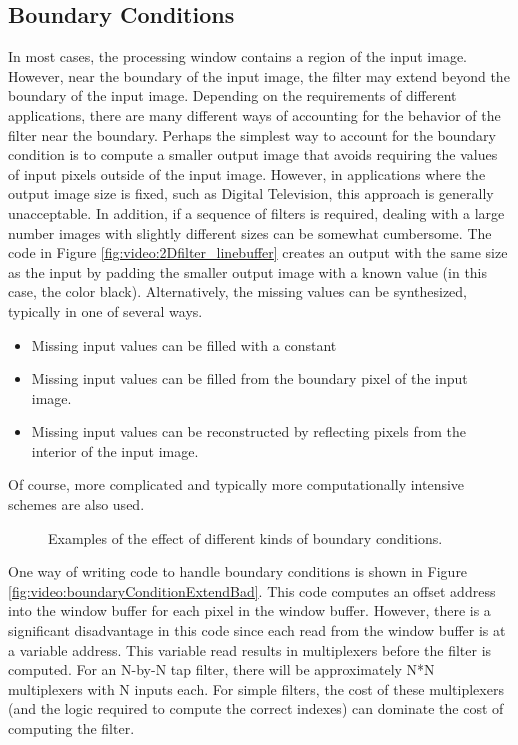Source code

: \subsection{Boundary Conditions}

In most cases, the processing window contains a region of the input image.  However, near the boundary of the input image, the filter may extend beyond the boundary of the input image.  Depending on the requirements of different applications, there are many different ways of accounting for the behavior of the filter near the boundary.  Perhaps the simplest way to account for the boundary condition is to compute a smaller output image that avoids requiring the values of input pixels outside of the input image.  However, in applications where the output image size is fixed, such as Digital Television, this approach is generally unacceptable.  In addition, if a sequence of filters is required, dealing with a large number images with slightly different sizes can be somewhat cumbersome.  The code in Figure \ref{fig:video:2Dfilter_linebuffer} creates an output with the same size as the input by padding the smaller output image with a known value (in this case, the color black).   Alternatively, the missing values can be synthesized, typically in one of several ways.
\begin{itemize}
\item Missing input values can be filled with a constant
\item Missing input values can be filled from the boundary pixel of the input image.
\item Missing input values can be reconstructed by reflecting pixels from the interior of the input image.
\end{itemize}
Of course, more complicated and typically more computationally intensive schemes are also used.

\begin{figure}
\centering

\caption{Examples of the effect of different kinds of boundary conditions.}\label{fig:video:boundary_conditions}
\end{figure}

One way of writing code to handle boundary conditions is shown in Figure \ref{fig:video:boundaryConditionExtendBad}.  This code computes an offset address into the window buffer for each pixel in the window buffer.  However, there is a significant disadvantage in this code since each read from the window buffer is at a variable address.  This variable read results in multiplexers before the filter is computed.  For an N-by-N tap filter, there will be approximately N*N multiplexers with N inputs each.  For simple filters, the cost of these multiplexers (and the logic required to compute the correct indexes) can dominate the cost of computing the filter.

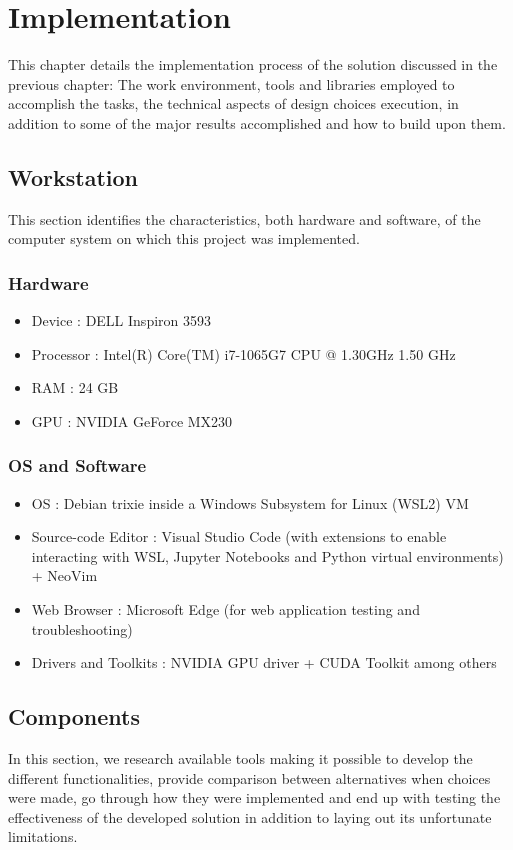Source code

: \chapter{Implementation}
This chapter details the implementation process of the solution discussed in the previous chapter: The work environment, tools and libraries employed to accomplish the tasks, the technical aspects of design choices execution, in addition to some of the major results accomplished and how to build upon them.
\newpage

\section{Workstation}
This section identifies the characteristics, both hardware and software, of the computer system on which this project was implemented.
\bigskip
\subsection{Hardware}
\smallskip
\begin{itemize}
    \item Device : DELL Inspiron 3593
    \item Processor : Intel(R) Core(TM) i7-1065G7 CPU @ 1.30GHz   1.50 GHz
    \item RAM : 24 GB
    \item GPU : NVIDIA GeForce MX230
\end{itemize}
\medskip
\subsection{OS and Software}
\smallskip
\begin{itemize}
    \item OS : Debian trixie inside a Windows Subsystem for Linux (WSL2) VM
    \item Source-code Editor : Visual Studio Code (with extensions to enable interacting with WSL, Jupyter Notebooks and Python virtual environments) + NeoVim
    \item Web Browser : Microsoft Edge (for web application testing and troubleshooting)
    \item Drivers and Toolkits : NVIDIA GPU driver + CUDA Toolkit among others
\end{itemize}
\newpage

\section{Components}
In this section, we research available tools making it possible to develop the different functionalities, provide comparison between alternatives when choices were made, go through how they were implemented and end up with testing the effectiveness of the developed solution in addition to laying out its unfortunate limitations.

----

◆ PROMPT: Word for word, restate the whole listing and drop the images.

◆ EXPECTED ANSWER:
Source code

: \subsection{Boundary Conditions}

In most cases, the processing window contains a region of the input image.  However, near the boundary of the input image, the filter may extend beyond the boundary of the input image.  Depending on the requirements of different applications, there are many different ways of accounting for the behavior of the filter near the boundary.  Perhaps the simplest way to account for the boundary condition is to compute a smaller output image that avoids requiring the values of input pixels outside of the input image.  However, in applications where the output image size is fixed, such as Digital Television, this approach is generally unacceptable.  In addition, if a sequence of filters is required, dealing with a large number images with slightly different sizes can be somewhat cumbersome.  The code in Figure \ref{fig:video:2Dfilter_linebuffer} creates an output with the same size as the input by padding the smaller output image with a known value (in this case, the color black).   Alternatively, the missing values can be synthesized, typically in one of several ways.
\begin{itemize}
\item Missing input values can be filled with a constant
\item Missing input values can be filled from the boundary pixel of the input image.
\item Missing input values can be reconstructed by reflecting pixels from the interior of the input image.
\end{itemize}
Of course, more complicated and typically more computationally intensive schemes are also used.

\begin{figure}
\centering

\caption{Examples of the effect of different kinds of boundary conditions.}\label{fig:video:boundary_conditions}
\end{figure}

One way of writing code to handle boundary conditions is shown in Figure \ref{fig:video:boundaryConditionExtendBad}.  This code computes an offset address into the window buffer for each pixel in the window buffer.  However, there is a significant disadvantage in this code since each read from the window buffer is at a variable address.  This variable read results in multiplexers before the filter is computed.  For an N-by-N tap filter, there will be approximately N*N multiplexers with N inputs each.  For simple filters, the cost of these multiplexers (and the logic required to compute the correct indexes) can dominate the cost of computing the filter.

Source code

: \chapter{Implementation}
This chapter details the implementation process of the solution discussed in the previous chapter: The work environment, tools and libraries employed to accomplish the tasks, the technical aspects of design choices execution, in addition to some of the major results accomplished and how to build upon them.
\newpage

\section{Workstation}
This section identifies the characteristics, both hardware and software, of the computer system on which this project was implemented.
\bigskip
\subsection{Hardware}
\smallskip
\begin{itemize}
    \item Device : DELL Inspiron 3593
    \item Processor : Intel(R) Core(TM) i7-1065G7 CPU @ 1.30GHz   1.50 GHz
    \item RAM : 24 GB
    \item GPU : NVIDIA GeForce MX230
\end{itemize}
\medskip
\subsection{OS and Software}
\smallskip
\begin{itemize}
    \item OS : Debian trixie inside a Windows Subsystem for Linux (WSL2) VM
    \item Source-code Editor : Visual Studio Code (with extensions to enable interacting with WSL, Jupyter Notebooks and Python virtual environments) + NeoVim
    \item Web Browser : Microsoft Edge (for web application testing and troubleshooting)
    \item Drivers and Toolkits : NVIDIA GPU driver + CUDA Toolkit among others
\end{itemize}
\newpage

\section{Components}
In this section, we research available tools making it possible to develop the different functionalities, provide comparison between alternatives when choices were made, go through how they were implemented and end up with testing the effectiveness of the developed solution in addition to laying out its unfortunate limitations.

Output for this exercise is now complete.